● TASK DESCRIPTION: Restate every entry word for word.

** Opening SOURCE RECORDS block **

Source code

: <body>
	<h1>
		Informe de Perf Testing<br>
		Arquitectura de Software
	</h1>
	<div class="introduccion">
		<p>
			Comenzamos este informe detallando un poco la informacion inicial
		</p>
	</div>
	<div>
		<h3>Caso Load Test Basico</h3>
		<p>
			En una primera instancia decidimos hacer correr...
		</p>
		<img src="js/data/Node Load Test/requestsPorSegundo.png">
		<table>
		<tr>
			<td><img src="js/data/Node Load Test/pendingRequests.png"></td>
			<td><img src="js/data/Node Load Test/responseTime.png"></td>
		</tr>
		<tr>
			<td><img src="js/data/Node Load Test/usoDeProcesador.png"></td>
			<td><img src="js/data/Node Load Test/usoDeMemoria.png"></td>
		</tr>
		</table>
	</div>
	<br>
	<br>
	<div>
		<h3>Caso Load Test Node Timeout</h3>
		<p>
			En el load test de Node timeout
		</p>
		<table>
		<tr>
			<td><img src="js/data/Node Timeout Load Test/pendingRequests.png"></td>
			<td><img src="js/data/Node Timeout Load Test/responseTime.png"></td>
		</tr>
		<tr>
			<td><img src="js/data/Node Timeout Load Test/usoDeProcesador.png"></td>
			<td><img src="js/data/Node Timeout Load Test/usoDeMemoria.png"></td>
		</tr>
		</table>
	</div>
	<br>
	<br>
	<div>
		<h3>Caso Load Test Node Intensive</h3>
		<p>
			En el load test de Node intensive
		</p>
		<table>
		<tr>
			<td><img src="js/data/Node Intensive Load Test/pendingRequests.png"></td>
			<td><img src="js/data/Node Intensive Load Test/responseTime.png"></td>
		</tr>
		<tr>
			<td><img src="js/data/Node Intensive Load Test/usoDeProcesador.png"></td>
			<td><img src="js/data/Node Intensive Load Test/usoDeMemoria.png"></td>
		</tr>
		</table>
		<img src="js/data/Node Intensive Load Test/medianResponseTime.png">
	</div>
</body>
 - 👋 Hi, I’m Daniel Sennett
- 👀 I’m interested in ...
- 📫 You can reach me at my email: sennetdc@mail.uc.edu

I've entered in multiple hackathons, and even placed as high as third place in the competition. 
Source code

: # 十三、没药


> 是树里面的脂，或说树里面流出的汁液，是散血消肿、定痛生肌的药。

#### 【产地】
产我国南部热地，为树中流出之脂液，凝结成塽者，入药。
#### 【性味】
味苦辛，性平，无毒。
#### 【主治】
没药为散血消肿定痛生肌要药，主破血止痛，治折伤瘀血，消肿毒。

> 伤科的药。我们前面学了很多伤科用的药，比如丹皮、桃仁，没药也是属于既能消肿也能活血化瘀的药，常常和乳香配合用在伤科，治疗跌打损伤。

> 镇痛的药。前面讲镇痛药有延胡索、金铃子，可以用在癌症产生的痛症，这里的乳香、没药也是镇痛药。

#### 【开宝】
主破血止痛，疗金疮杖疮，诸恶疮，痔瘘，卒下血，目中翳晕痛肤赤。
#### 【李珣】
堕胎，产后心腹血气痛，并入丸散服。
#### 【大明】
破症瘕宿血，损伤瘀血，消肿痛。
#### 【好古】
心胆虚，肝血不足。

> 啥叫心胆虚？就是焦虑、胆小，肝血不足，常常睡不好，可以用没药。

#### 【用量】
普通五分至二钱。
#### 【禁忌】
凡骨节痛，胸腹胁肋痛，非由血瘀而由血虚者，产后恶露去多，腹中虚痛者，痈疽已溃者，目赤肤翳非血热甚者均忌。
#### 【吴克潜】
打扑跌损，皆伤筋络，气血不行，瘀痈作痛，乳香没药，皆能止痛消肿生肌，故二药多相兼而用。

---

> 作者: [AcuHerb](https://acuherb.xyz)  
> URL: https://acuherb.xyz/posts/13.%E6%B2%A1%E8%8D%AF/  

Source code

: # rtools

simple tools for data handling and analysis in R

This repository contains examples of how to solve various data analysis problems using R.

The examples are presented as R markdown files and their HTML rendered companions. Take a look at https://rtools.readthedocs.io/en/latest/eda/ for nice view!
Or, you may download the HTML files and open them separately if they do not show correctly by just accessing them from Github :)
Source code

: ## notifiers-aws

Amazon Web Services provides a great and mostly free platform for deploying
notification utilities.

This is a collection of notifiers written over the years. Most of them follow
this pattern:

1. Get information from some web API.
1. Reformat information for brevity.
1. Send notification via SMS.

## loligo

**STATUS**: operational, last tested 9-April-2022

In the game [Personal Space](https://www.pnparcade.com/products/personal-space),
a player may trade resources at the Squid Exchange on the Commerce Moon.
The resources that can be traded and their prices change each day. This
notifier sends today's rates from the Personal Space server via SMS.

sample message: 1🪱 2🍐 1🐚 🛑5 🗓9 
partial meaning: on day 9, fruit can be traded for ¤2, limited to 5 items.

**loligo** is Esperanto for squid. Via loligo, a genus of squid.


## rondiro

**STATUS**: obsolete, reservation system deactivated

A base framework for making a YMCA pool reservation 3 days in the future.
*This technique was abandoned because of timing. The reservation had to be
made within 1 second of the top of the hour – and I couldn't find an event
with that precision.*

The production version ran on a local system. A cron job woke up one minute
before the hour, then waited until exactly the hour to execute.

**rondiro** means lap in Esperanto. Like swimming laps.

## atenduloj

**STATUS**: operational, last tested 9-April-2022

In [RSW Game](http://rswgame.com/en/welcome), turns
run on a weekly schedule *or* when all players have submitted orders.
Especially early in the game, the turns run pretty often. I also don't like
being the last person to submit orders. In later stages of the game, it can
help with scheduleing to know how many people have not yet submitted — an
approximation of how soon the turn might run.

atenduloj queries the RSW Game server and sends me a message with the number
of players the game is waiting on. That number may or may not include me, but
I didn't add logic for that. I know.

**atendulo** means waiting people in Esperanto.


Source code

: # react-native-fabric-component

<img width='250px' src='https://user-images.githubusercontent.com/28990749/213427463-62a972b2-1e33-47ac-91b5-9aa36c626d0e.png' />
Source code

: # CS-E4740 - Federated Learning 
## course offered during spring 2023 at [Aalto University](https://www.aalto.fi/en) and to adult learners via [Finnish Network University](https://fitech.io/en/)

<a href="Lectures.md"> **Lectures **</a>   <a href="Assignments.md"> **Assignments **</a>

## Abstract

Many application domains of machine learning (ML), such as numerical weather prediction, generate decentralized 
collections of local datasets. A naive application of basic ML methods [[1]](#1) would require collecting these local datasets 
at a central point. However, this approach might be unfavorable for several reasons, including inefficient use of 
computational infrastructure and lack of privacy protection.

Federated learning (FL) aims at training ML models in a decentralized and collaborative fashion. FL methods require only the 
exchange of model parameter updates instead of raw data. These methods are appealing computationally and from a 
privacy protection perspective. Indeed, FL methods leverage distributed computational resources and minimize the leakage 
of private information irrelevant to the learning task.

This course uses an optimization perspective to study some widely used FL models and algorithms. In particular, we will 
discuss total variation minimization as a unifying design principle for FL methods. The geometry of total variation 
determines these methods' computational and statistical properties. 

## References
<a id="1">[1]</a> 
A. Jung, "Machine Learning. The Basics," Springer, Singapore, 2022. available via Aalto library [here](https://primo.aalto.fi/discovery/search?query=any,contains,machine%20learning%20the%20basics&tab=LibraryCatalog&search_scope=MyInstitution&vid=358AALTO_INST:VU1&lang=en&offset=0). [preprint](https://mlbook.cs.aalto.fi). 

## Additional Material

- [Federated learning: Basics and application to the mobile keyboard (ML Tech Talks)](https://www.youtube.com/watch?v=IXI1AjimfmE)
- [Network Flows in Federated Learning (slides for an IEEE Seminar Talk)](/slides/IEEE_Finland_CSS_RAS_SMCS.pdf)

** Closing SOURCE RECORDS block **

● SOLVED PROBLEM:
Source code

: <body>
	<h1>
		Informe de Perf Testing<br>
		Arquitectura de Software
	</h1>
	<div class="introduccion">
		<p>
			Comenzamos este informe detallando un poco la informacion inicial
		</p>
	</div>
	<div>
		<h3>Caso Load Test Basico</h3>
		<p>
			En una primera instancia decidimos hacer correr...
		</p>
		<img src="js/data/Node Load Test/requestsPorSegundo.png">
		<table>
		<tr>
			<td><img src="js/data/Node Load Test/pendingRequests.png"></td>
			<td><img src="js/data/Node Load Test/responseTime.png"></td>
		</tr>
		<tr>
			<td><img src="js/data/Node Load Test/usoDeProcesador.png"></td>
			<td><img src="js/data/Node Load Test/usoDeMemoria.png"></td>
		</tr>
		</table>
	</div>
	<br>
	<br>
	<div>
		<h3>Caso Load Test Node Timeout</h3>
		<p>
			En el load test de Node timeout
		</p>
		<table>
		<tr>
			<td><img src="js/data/Node Timeout Load Test/pendingRequests.png"></td>
			<td><img src="js/data/Node Timeout Load Test/responseTime.png"></td>
		</tr>
		<tr>
			<td><img src="js/data/Node Timeout Load Test/usoDeProcesador.png"></td>
			<td><img src="js/data/Node Timeout Load Test/usoDeMemoria.png"></td>
		</tr>
		</table>
	</div>
	<br>
	<br>
	<div>
		<h3>Caso Load Test Node Intensive</h3>
		<p>
			En el load test de Node intensive
		</p>
		<table>
		<tr>
			<td><img src="js/data/Node Intensive Load Test/pendingRequests.png"></td>
			<td><img src="js/data/Node Intensive Load Test/responseTime.png"></td>
		</tr>
		<tr>
			<td><img src="js/data/Node Intensive Load Test/usoDeProcesador.png"></td>
			<td><img src="js/data/Node Intensive Load Test/usoDeMemoria.png"></td>
		</tr>
		</table>
		<img src="js/data/Node Intensive Load Test/medianResponseTime.png">
	</div>
</body>
 - 👋 Hi, I’m Daniel Sennett
- 👀 I’m interested in ...
- 📫 You can reach me at my email: sennetdc@mail.uc.edu

I've entered in multiple hackathons, and even placed as high as third place in the competition. 
Source code

: # 十三、没药


> 是树里面的脂，或说树里面流出的汁液，是散血消肿、定痛生肌的药。

#### 【产地】
产我国南部热地，为树中流出之脂液，凝结成塽者，入药。
#### 【性味】
味苦辛，性平，无毒。
#### 【主治】
没药为散血消肿定痛生肌要药，主破血止痛，治折伤瘀血，消肿毒。

> 伤科的药。我们前面学了很多伤科用的药，比如丹皮、桃仁，没药也是属于既能消肿也能活血化瘀的药，常常和乳香配合用在伤科，治疗跌打损伤。

> 镇痛的药。前面讲镇痛药有延胡索、金铃子，可以用在癌症产生的痛症，这里的乳香、没药也是镇痛药。

#### 【开宝】
主破血止痛，疗金疮杖疮，诸恶疮，痔瘘，卒下血，目中翳晕痛肤赤。
#### 【李珣】
堕胎，产后心腹血气痛，并入丸散服。
#### 【大明】
破症瘕宿血，损伤瘀血，消肿痛。
#### 【好古】
心胆虚，肝血不足。

> 啥叫心胆虚？就是焦虑、胆小，肝血不足，常常睡不好，可以用没药。

#### 【用量】
普通五分至二钱。
#### 【禁忌】
凡骨节痛，胸腹胁肋痛，非由血瘀而由血虚者，产后恶露去多，腹中虚痛者，痈疽已溃者，目赤肤翳非血热甚者均忌。
#### 【吴克潜】
打扑跌损，皆伤筋络，气血不行，瘀痈作痛，乳香没药，皆能止痛消肿生肌，故二药多相兼而用。

---

> 作者: [AcuHerb](https://acuherb.xyz)  
> URL: https://acuherb.xyz/posts/13.%E6%B2%A1%E8%8D%AF/  

Source code

: # rtools

simple tools for data handling and analysis in R

This repository contains examples of how to solve various data analysis problems using R.

The examples are presented as R markdown files and their HTML rendered companions. Take a look at https://rtools.readthedocs.io/en/latest/eda/ for nice view!
Or, you may download the HTML files and open them separately if they do not show correctly by just accessing them from Github :)
Source code

: ## notifiers-aws

Amazon Web Services provides a great and mostly free platform for deploying
notification utilities.

This is a collection of notifiers written over the years. Most of them follow
this pattern:

1. Get information from some web API.
1. Reformat information for brevity.
1. Send notification via SMS.

## loligo

**STATUS**: operational, last tested 9-April-2022

In the game [Personal Space](https://www.pnparcade.com/products/personal-space),
a player may trade resources at the Squid Exchange on the Commerce Moon.
The resources that can be traded and their prices change each day. This
notifier sends today's rates from the Personal Space server via SMS.

sample message: 1🪱 2🍐 1🐚 🛑5 🗓9 
partial meaning: on day 9, fruit can be traded for ¤2, limited to 5 items.

**loligo** is Esperanto for squid. Via loligo, a genus of squid.


## rondiro

**STATUS**: obsolete, reservation system deactivated

A base framework for making a YMCA pool reservation 3 days in the future.
*This technique was abandoned because of timing. The reservation had to be
made within 1 second of the top of the hour – and I couldn't find an event
with that precision.*

The production version ran on a local system. A cron job woke up one minute
before the hour, then waited until exactly the hour to execute.

**rondiro** means lap in Esperanto. Like swimming laps.

## atenduloj

**STATUS**: operational, last tested 9-April-2022

In [RSW Game](http://rswgame.com/en/welcome), turns
run on a weekly schedule *or* when all players have submitted orders.
Especially early in the game, the turns run pretty often. I also don't like
being the last person to submit orders. In later stages of the game, it can
help with scheduleing to know how many people have not yet submitted — an
approximation of how soon the turn might run.

atenduloj queries the RSW Game server and sends me a message with the number
of players the game is waiting on. That number may or may not include me, but
I didn't add logic for that. I know.

**atendulo** means waiting people in Esperanto.


Source code

: # react-native-fabric-component

<img width='250px' src='https://user-images.githubusercontent.com/28990749/213427463-62a972b2-1e33-47ac-91b5-9aa36c626d0e.png' />
Source code

: # CS-E4740 - Federated Learning 
## course offered during spring 2023 at [Aalto University](https://www.aalto.fi/en) and to adult learners via [Finnish Network University](https://fitech.io/en/)

<a href="Lectures.md"> **Lectures **</a>   <a href="Assignments.md"> **Assignments **</a>

## Abstract

Many application domains of machine learning (ML), such as numerical weather prediction, generate decentralized 
collections of local datasets. A naive application of basic ML methods [[1]](#1) would require collecting these local datasets 
at a central point. However, this approach might be unfavorable for several reasons, including inefficient use of 
computational infrastructure and lack of privacy protection.

Federated learning (FL) aims at training ML models in a decentralized and collaborative fashion. FL methods require only the 
exchange of model parameter updates instead of raw data. These methods are appealing computationally and from a 
privacy protection perspective. Indeed, FL methods leverage distributed computational resources and minimize the leakage 
of private information irrelevant to the learning task.

This course uses an optimization perspective to study some widely used FL models and algorithms. In particular, we will 
discuss total variation minimization as a unifying design principle for FL methods. The geometry of total variation 
determines these methods' computational and statistical properties. 

## References
<a id="1">[1]</a> 
A. Jung, "Machine Learning. The Basics," Springer, Singapore, 2022. available via Aalto library [here](https://primo.aalto.fi/discovery/search?query=any,contains,machine%20learning%20the%20basics&tab=LibraryCatalog&search_scope=MyInstitution&vid=358AALTO_INST:VU1&lang=en&offset=0). [preprint](https://mlbook.cs.aalto.fi). 

## Additional Material

- [Federated learning: Basics and application to the mobile keyboard (ML Tech Talks)](https://www.youtube.com/watch?v=IXI1AjimfmE)
- [Network Flows in Federated Learning (slides for an IEEE Seminar Talk)](/slides/IEEE_Finland_CSS_RAS_SMCS.pdf)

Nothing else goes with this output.